● **PROBLEM TO SOLVE**:
Your copy should match the entries exactly, with no images carried over.

Collected data
[Start of section]

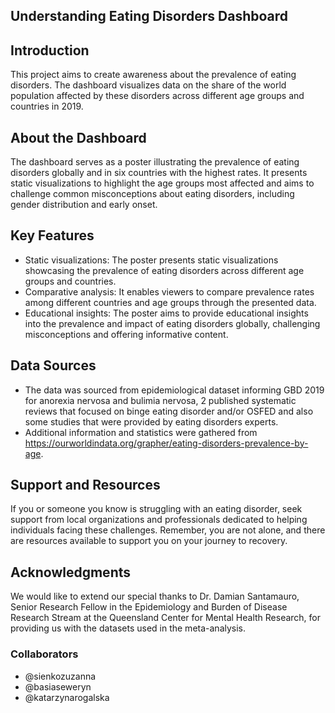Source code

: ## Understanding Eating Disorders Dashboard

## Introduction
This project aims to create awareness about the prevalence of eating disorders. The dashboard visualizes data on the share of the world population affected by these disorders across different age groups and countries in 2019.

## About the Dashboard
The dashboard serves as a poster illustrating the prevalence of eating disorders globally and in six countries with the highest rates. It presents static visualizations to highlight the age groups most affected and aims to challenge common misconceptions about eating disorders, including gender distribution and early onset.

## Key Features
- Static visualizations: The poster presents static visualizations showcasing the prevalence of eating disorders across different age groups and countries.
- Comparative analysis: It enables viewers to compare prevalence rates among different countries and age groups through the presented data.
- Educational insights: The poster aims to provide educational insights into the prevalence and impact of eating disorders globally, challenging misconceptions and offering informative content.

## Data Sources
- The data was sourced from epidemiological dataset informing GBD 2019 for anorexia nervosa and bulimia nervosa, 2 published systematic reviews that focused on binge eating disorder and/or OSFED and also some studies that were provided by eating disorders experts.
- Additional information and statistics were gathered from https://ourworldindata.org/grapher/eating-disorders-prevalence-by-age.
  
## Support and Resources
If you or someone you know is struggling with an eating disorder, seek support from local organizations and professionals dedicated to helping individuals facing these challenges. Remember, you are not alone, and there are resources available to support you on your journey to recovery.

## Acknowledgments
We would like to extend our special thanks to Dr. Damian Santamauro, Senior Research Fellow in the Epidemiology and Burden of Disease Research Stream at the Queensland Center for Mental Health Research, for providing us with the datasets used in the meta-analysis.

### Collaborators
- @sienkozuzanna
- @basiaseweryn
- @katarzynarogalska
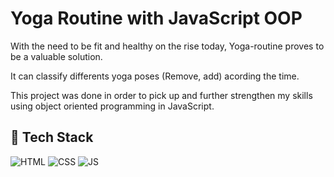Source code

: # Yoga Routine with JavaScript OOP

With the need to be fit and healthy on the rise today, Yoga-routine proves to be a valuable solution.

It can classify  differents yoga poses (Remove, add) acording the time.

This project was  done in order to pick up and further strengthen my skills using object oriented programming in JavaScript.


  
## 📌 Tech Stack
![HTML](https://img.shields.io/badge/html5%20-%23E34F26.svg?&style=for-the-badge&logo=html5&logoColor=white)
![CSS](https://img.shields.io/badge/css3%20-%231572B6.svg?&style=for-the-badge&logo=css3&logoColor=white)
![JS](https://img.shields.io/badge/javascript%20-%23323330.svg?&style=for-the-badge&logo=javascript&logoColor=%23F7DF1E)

[End of section]

● **THE ANSWER**:
Source code

: ## Understanding Eating Disorders Dashboard

## Introduction
This project aims to create awareness about the prevalence of eating disorders. The dashboard visualizes data on the share of the world population affected by these disorders across different age groups and countries in 2019.

## About the Dashboard
The dashboard serves as a poster illustrating the prevalence of eating disorders globally and in six countries with the highest rates. It presents static visualizations to highlight the age groups most affected and aims to challenge common misconceptions about eating disorders, including gender distribution and early onset.

## Key Features
- Static visualizations: The poster presents static visualizations showcasing the prevalence of eating disorders across different age groups and countries.
- Comparative analysis: It enables viewers to compare prevalence rates among different countries and age groups through the presented data.
- Educational insights: The poster aims to provide educational insights into the prevalence and impact of eating disorders globally, challenging misconceptions and offering informative content.

## Data Sources
- The data was sourced from epidemiological dataset informing GBD 2019 for anorexia nervosa and bulimia nervosa, 2 published systematic reviews that focused on binge eating disorder and/or OSFED and also some studies that were provided by eating disorders experts.
- Additional information and statistics were gathered from https://ourworldindata.org/grapher/eating-disorders-prevalence-by-age.
  
## Support and Resources
If you or someone you know is struggling with an eating disorder, seek support from local organizations and professionals dedicated to helping individuals facing these challenges. Remember, you are not alone, and there are resources available to support you on your journey to recovery.

## Acknowledgments
We would like to extend our special thanks to Dr. Damian Santamauro, Senior Research Fellow in the Epidemiology and Burden of Disease Research Stream at the Queensland Center for Mental Health Research, for providing us with the datasets used in the meta-analysis.

### Collaborators
- @sienkozuzanna
- @basiaseweryn
- @katarzynarogalska
Source code

: # Yoga Routine with JavaScript OOP

With the need to be fit and healthy on the rise today, Yoga-routine proves to be a valuable solution.

It can classify  differents yoga poses (Remove, add) acording the time.

This project was  done in order to pick up and further strengthen my skills using object oriented programming in JavaScript.


  
## 📌 Tech Stack
![HTML](https://img.shields.io/badge/html5%20-%23E34F26.svg?&style=for-the-badge&logo=html5&logoColor=white)
![CSS](https://img.shields.io/badge/css3%20-%231572B6.svg?&style=for-the-badge&logo=css3&logoColor=white)
![JS](https://img.shields.io/badge/javascript%20-%23323330.svg?&style=for-the-badge&logo=javascript&logoColor=%23F7DF1E)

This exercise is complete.